_INSTRUCTIONS FOR THE TASK_
Take the data below and copy exactly the lines starting at the one with "dewatermarking of images." and finishing at the one with "display web pages.", both included.

_Stored data entries_
########
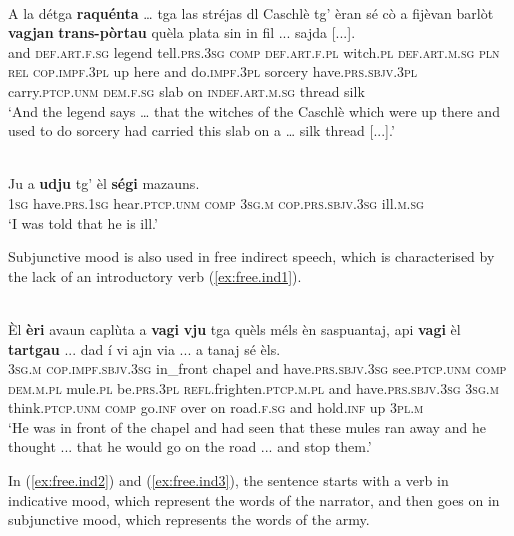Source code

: \ea
\label{ex:subj3}
\\
\gll    A la détga \textbf{raquénta} … tga las stréjas dl Caschlè tg’ èran sé cò a fijèvan barlòt \textbf{vagjan} \textbf{trans-pòrtau} quèla plata sin\footnotemark{} in fil ... sajda [...].\\
and \textsc{def.art.f.sg} legend tell.\textsc{prs.3sg} {} \textsc{comp} \textsc{def.art.f.pl} witch.\textsc{pl} \textsc{def.art.m.sg} \textsc{pln} \textsc{rel} \textsc{cop.impf.3pl} up here and do.\textsc{impf.3pl} sorcery have.\textsc{prs.sbjv.3pl} carry.\textsc{ptcp.unm} \textsc{dem.f.sg} slab on \textsc{indef.art.m.sg} thread {} silk\\
\glt `And the legend says … that the witches of the Caschlè which were up there and used to do sorcery had carried this slab on a … silk thread [...].'
\z

\ea
\label{ex:subj4}
\\
\gll Ju a \textbf{udju} tg' èl \textbf{ségi} mazauns.\\
\textsc{1sg} have.\textsc{prs.1sg} hear.\textsc{ptcp.unm} \textsc{comp} \textsc{3sg.m} \textsc{cop.prs.sbjv.3sg} ill.\textsc{m.sg}\\
\glt `I was told that he is ill.'
\z

Subjunctive mood is also used in free indirect speech, which is characterised by the lack of an introductory verb (\ref{ex:free.ind1}).

\ea
\label{ex:free.ind1}
\\
\gll  Èl \textbf{èri} avaun caplùta a \textbf{vagi} \textbf{vju} tga quèls méls èn saspuantaj, api \textbf{vagi} èl \textbf{tartgau} ... dad í vi ajn via ... a tanaj sé èls.  \\
\textsc{3sg.m} \textsc{cop.impf.sbjv.3sg} in\_front chapel and have.\textsc{prs.sbjv.3sg} see.\textsc{ptcp.unm} \textsc{comp} \textsc{dem.m.pl} mule.\textsc{pl} be.\textsc{prs.3pl} \textsc{refl.}frighten.\textsc{ptcp.m.pl} and have.\textsc{prs.sbjv.3sg} \textsc{3sg.m} think.\textsc{ptcp.unm} {} \textsc{comp} go.\textsc{inf} over on road.\textsc{f.sg} {} and hold.\textsc{inf} up \textsc{3pl.m}\\
\glt `He was in front of the chapel and had seen that these mules ran away and he thought ... that he would go on the road ... and stop them.'
\z

In (\ref{ex:free.ind2}) and (\ref{ex:free.ind3}), the sentence starts with a verb in indicative mood, which represent the words of the narrator, and then goes on in subjunctive mood, which represents the words of the army.

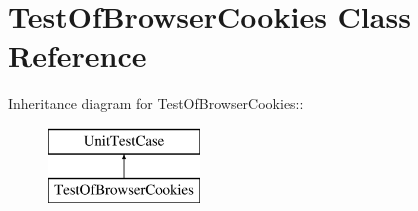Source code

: \hypertarget{class_test_of_browser_cookies}{
\section{TestOfBrowserCookies Class Reference}
\label{class_test_of_browser_cookies}
}
Inheritance diagram for TestOfBrowserCookies::\begin{figure}[H]
\begin{center}
\leavevmode
\includegraphics[height=2cm]{class_test_of_browser_cookies}
\end{center}
\end{figure}
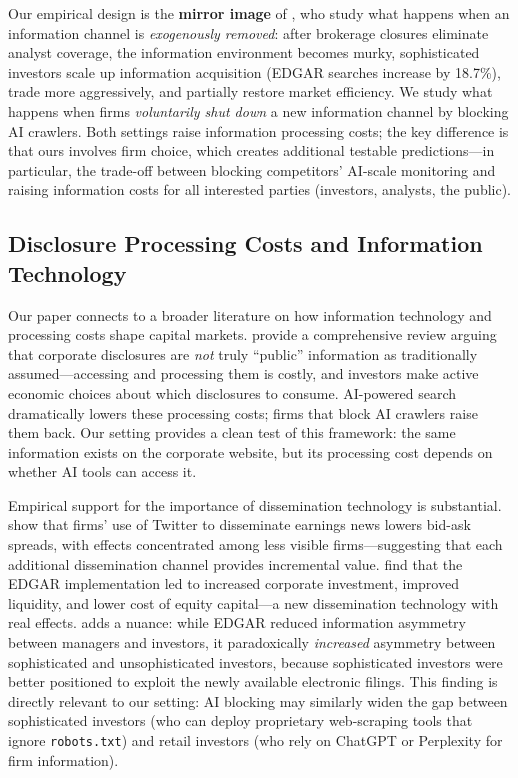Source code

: \documentclass[12pt,a4paper]{article}
\begin{document}
Our empirical design is the \textbf{mirror image} of \citet{ChenKellyWu2020}, who study what happens when an information channel is \emph{exogenously removed}: after brokerage closures eliminate analyst coverage, the information environment becomes murky, sophisticated investors scale up information acquisition (EDGAR searches increase by 18.7\%), trade more aggressively, and partially restore market efficiency. We study what happens when firms \emph{voluntarily shut down} a new information channel by blocking AI crawlers. Both settings raise information processing costs; the key difference is that ours involves firm choice, which creates additional testable predictions---in particular, the trade-off between blocking competitors' AI-scale monitoring and raising information costs for all interested parties (investors, analysts, the public).

\subsection{Disclosure Processing Costs and Information Technology}

Our paper connects to a broader literature on how information technology and processing costs shape capital markets. \citet{BlankespoorDeHaanMarinovic2020} provide a comprehensive review arguing that corporate disclosures are \emph{not} truly ``public'' information as traditionally assumed---accessing and processing them is costly, and investors make active economic choices about which disclosures to consume. AI-powered search dramatically lowers these processing costs; firms that block AI crawlers raise them back. Our setting provides a clean test of this framework: the same information exists on the corporate website, but its processing cost depends on whether AI tools can access it.

Empirical support for the importance of dissemination technology is substantial. \citet{BlankespoorMillerWhite2014} show that firms' use of Twitter to disseminate earnings news lowers bid-ask spreads, with effects concentrated among less visible firms---suggesting that each additional dissemination channel provides incremental value. \citet{GoldsteinYangZuo2023} find that the EDGAR implementation led to increased corporate investment, improved liquidity, and lower cost of equity capital---a new dissemination technology with real effects. \citet{Gomez2024} adds a nuance: while EDGAR reduced information asymmetry between managers and investors, it paradoxically \emph{increased} asymmetry between sophisticated and unsophisticated investors, because sophisticated investors were better positioned to exploit the newly available electronic filings. This finding is directly relevant to our setting: AI blocking may similarly widen the gap between sophisticated investors (who can deploy proprietary web-scraping tools that ignore \texttt{robots.txt}) and retail investors (who rely on ChatGPT or Perplexity for firm information).
\end{document}
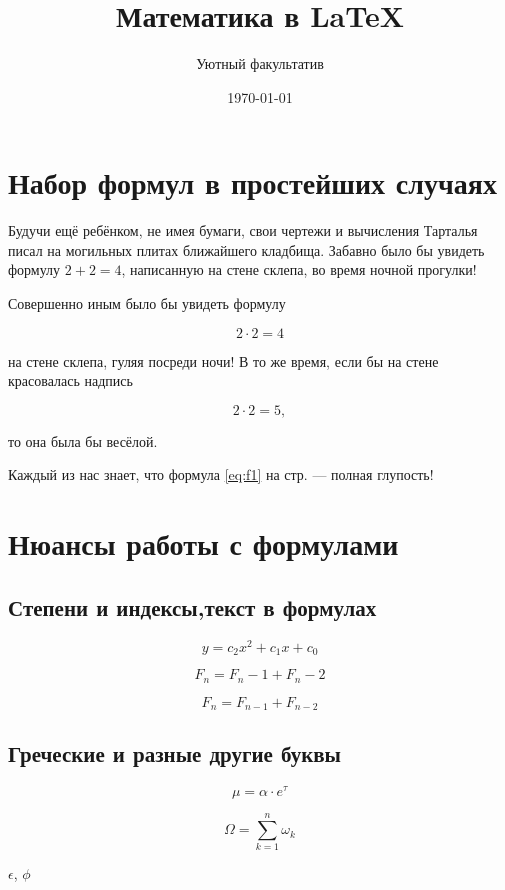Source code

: \documentclass[12pt, a4paper]{article}
\author{Уютный факультатив}
\title{Математика в \LaTeX}
\date{\today}
\begin{document}
\maketitle


\section{Набор формул в простейших случаях}

Будучи ещё ребёнком, не имея бумаги, свои чертежи и вычисления Тарталья писал на  могильных плитах ближайшего кладбища. Забавно было бы увидеть формулу $2 + 2 = 4$, написанную на стене склепа, во время ночной прогулки!

Совершенно иным было бы увидеть формулу

\[2 \cdot 2 = 4\]

на стене склепа, гуляя посреди ночи! В то же время, если бы на стене красовалась надпись

\begin{equation}\label{eq:f1}
2 \cdot 2 = 5,
\end{equation}

то она была бы весёлой.

Каждый из нас знает, что формула \eqref{eq:f1}  на стр. \pageref{eq:f1} --- полная глупость!


\section{Нюансы работы с формулами}

\subsection{Степени и индексы,текст в формулах}

\[ y = c_2 x^2 + c_1 x + c_0 \]

\[ F_n = F_n-1 + F_n-2 \]     %

\[ F_n = F_{n-1} + F_{n-2} \] %


\subsection{Греческие и разные другие буквы}

\[ \mu = \alpha \cdot e^{\tau} \]

\[ \Omega = \sum_{k=1}^{n} \omega_k \]


$\epsilon$, $\phi$ %
\end{document}
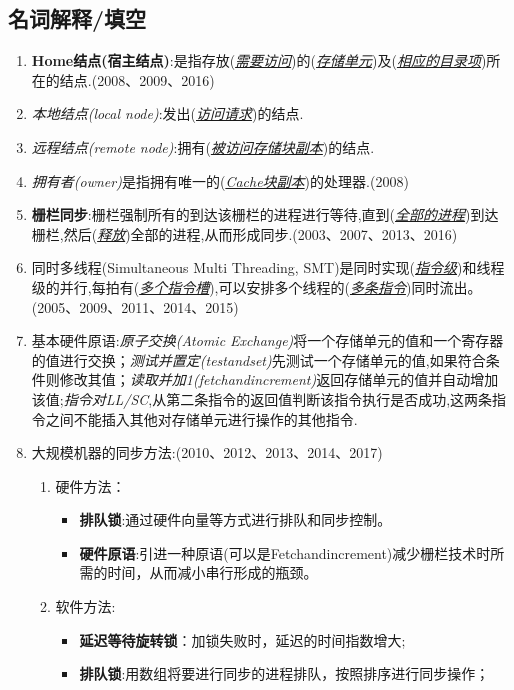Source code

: \documentclass[a4paper]{ctexart}
\newcommand{\li}{\uline{\hspace{0.5em}}}
\newcommand{\blank}[1]{(\emph{\underline{#1}})}
\begin{document}
\subsection{名词解释/填空}
\begin{enumerate}
  \item \textbf{Home结点(宿主结点)}:是指存放\blank{需要访问}的\blank{存储单元}及\blank{相应的目录项}所在的结点.(2008、2009、2016)
  \item \emph{本地结点(local node)}:发出\blank{访问请求}的结点.
  \item \emph{远程结点(remote node)}:拥有\blank{被访问存储块副本}的结点.
  \item \emph{拥有者(owner)}是指拥有唯一的\blank{Cache块副本}的处理器.(2008)
  \item \textbf{栅栏同步}:栅栏强制所有的到达该栅栏的进程进行等待,直到(\emph{\underline{全部的进程}})到达栅栏,然后(\emph{\underline{释放}})全部的进程,从而形成同步.(2003、2007、2013、2016)
  \item 同时多线程(Simultaneous Multi Threading, SMT)是同时实现(\emph{\underline{指令级}})和线程级的并行,每拍有(\emph{\underline{多个指令槽}}),可以安排多个线程的(\emph{\underline{多条指令}})同时流出。(2005、2009、2011、2014、2015)
  \item 基本硬件原语:\emph{原子交换(Atomic Exchange)}将一个存储单元的值和一个寄存器的值进行交换；\emph{测试并置定(test\li and\li set)}先测试一个存储单元的值,如果符合条件则修改其值；\emph{读取并加1(fetch\li and\li increment)}返回存储单元的值并自动增加该值;\emph{指令对LL/SC},从第二条指令的返回值判断该指令执行是否成功,这两条指令之间不能插入其他对存储单元进行操作的其他指令.
  \item 大规模机器的同步方法:(2010、2012、2013、2014、2017)
  \begin{enumerate}
    \item 硬件方法：
    \begin{itemize}
      \item \textbf{排队锁}:通过硬件向量等方式进行排队和同步控制。
      \item \textbf{硬件原语}:引进一种原语(可以是Fetch\li and\li increment)减少栅栏技术时所需的时间，从而减小串行形成的瓶颈。
    \end{itemize}
    \item 软件方法:
    \begin{itemize}
      \item \textbf{延迟等待旋转锁}：加锁失败时，延迟的时间指数增大;
      \item \textbf{排队锁}:用数组将要进行同步的进程排队，按照排序进行同步操作；

\end{itemize}
\end{enumerate}
\end{enumerate}
\end{document}
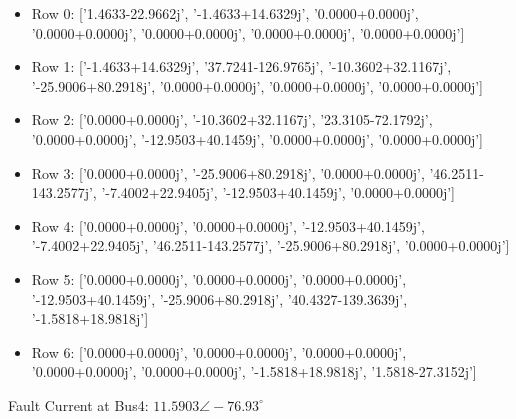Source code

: \documentclass{article}
\begin{document}
	\begin{itemize}
		\item Row 0: ['1.4633-22.9662j', '-1.4633+14.6329j', '0.0000+0.0000j', '0.0000+0.0000j', '0.0000+0.0000j', '0.0000+0.0000j', '0.0000+0.0000j']
		\item Row 1: ['-1.4633+14.6329j', '37.7241-126.9765j', '-10.3602+32.1167j', '-25.9006+80.2918j', '0.0000+0.0000j', '0.0000+0.0000j', '0.0000+0.0000j']
		\item Row 2: ['0.0000+0.0000j', '-10.3602+32.1167j', '23.3105-72.1792j', '0.0000+0.0000j', '-12.9503+40.1459j', '0.0000+0.0000j', '0.0000+0.0000j']
		\item Row 3: ['0.0000+0.0000j', '-25.9006+80.2918j', '0.0000+0.0000j', '46.2511-143.2577j', '-7.4002+22.9405j', '-12.9503+40.1459j', '0.0000+0.0000j']
		\item Row 4: ['0.0000+0.0000j', '0.0000+0.0000j', '-12.9503+40.1459j', '-7.4002+22.9405j', '46.2511-143.2577j', '-25.9006+80.2918j', '0.0000+0.0000j']
		\item Row 5: ['0.0000+0.0000j', '0.0000+0.0000j', '0.0000+0.0000j', '-12.9503+40.1459j', '-25.9006+80.2918j', '40.4327-139.3639j', '-1.5818+18.9818j']
		\item Row 6: ['0.0000+0.0000j', '0.0000+0.0000j', '0.0000+0.0000j', '0.0000+0.0000j', '0.0000+0.0000j', '-1.5818+18.9818j', '1.5818-27.3152j']
	\end{itemize}
	
	\noindent
	Fault Current at Bus4: $11.5903 \angle -76.93^{\circ}$
	
\end{document}
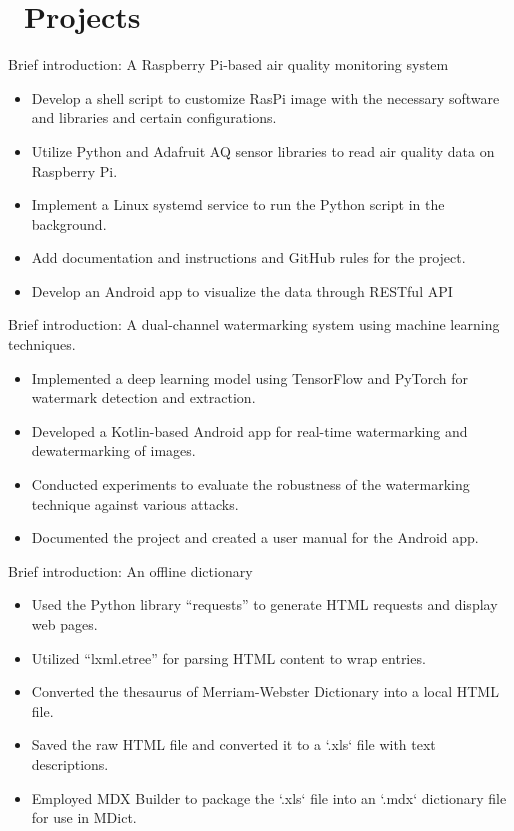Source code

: \documentclass[12pt]{resume}
\begin{document}
\section{\texorpdfstring{\textbf{}\ Projects}{Projects}}

Brief introduction: A Raspberry Pi-based air quality monitoring system
\begin{itemize}
  \item Develop a shell script to customize RasPi image with the necessary software and libraries and certain configurations.
  \item Utilize Python and Adafruit AQ sensor libraries to read air quality data on Raspberry Pi.
  \item Implement a Linux systemd service to run the Python script in the background.
  \item Add documentation and instructions and GitHub rules for the project.
  \item Develop an Android app to visualize the data through RESTful API
\end{itemize}

Brief introduction: A dual-channel watermarking system using machine learning techniques.
\begin{itemize}
  \item Implemented a deep learning model using TensorFlow and PyTorch for watermark detection and extraction.
  \item Developed a Kotlin-based Android app for real-time watermarking and dewatermarking of images.
  \item Conducted experiments to evaluate the robustness of the watermarking technique against various attacks.
  \item Documented the project and created a user manual for the Android app.
\end{itemize}

Brief introduction: An offline dictionary
\begin{itemize}
  \item Used the Python library “requests” to generate HTML requests and display web pages.
  \item Utilized “lxml.etree” for parsing HTML content to wrap entries.
  \item Converted the thesaurus of Merriam-Webster Dictionary into a local HTML file.
  \item Saved the raw HTML file and converted it to a `.xls` file with text descriptions.
  \item Employed MDX Builder to package the `.xls` file into an `.mdx` dictionary file for use in MDict.
\end{itemize}
\end{document}
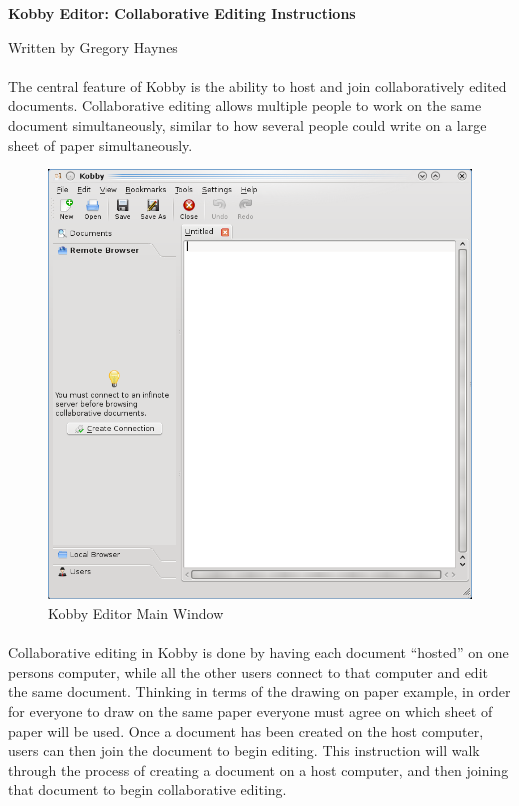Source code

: \documentclass[11pt]{article}
\begin{document}
\centerline {\Large \bf Kobby Editor: Collaborative Editing Instructions}
\centerline {Written by Gregory Haynes}

\paragraph{}The central feature of Kobby is the ability to host and join collaboratively edited documents.  Collaborative editing allows multiple people to work on the same document simultaneously, similar to how several people could write on a large sheet of paper simultaneously.

\begin{figure}[tbh]
\begin{center}
\includegraphics[width=.7\textwidth]{kobbymain.png}
\end{center}
\caption{Kobby Editor Main Window}
\end{figure}

\paragraph{}Collaborative editing in Kobby is done by having each document ``hosted'' on one persons computer, while all the other users connect to that computer and edit the same document.  Thinking in terms of the drawing on paper example, in order for everyone to draw on the same paper everyone must agree on which sheet of paper will be used.  Once a document has been created on the host computer, users can then join the document to begin editing.  This instruction will walk through the process of creating a document on a host computer, and then joining that document to begin collaborative editing.
\end{document}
########
_THE ANSWER_
  \item Developed a Kotlin-based Android app for real-time watermarking and dewatermarking of images.
  \item Conducted experiments to evaluate the robustness of the watermarking technique against various attacks.
  \item Documented the project and created a user manual for the Android app.
\end{itemize}

Brief introduction: An offline dictionary
\begin{itemize}
  \item Used the Python library “requests” to generate HTML requests and display web pages.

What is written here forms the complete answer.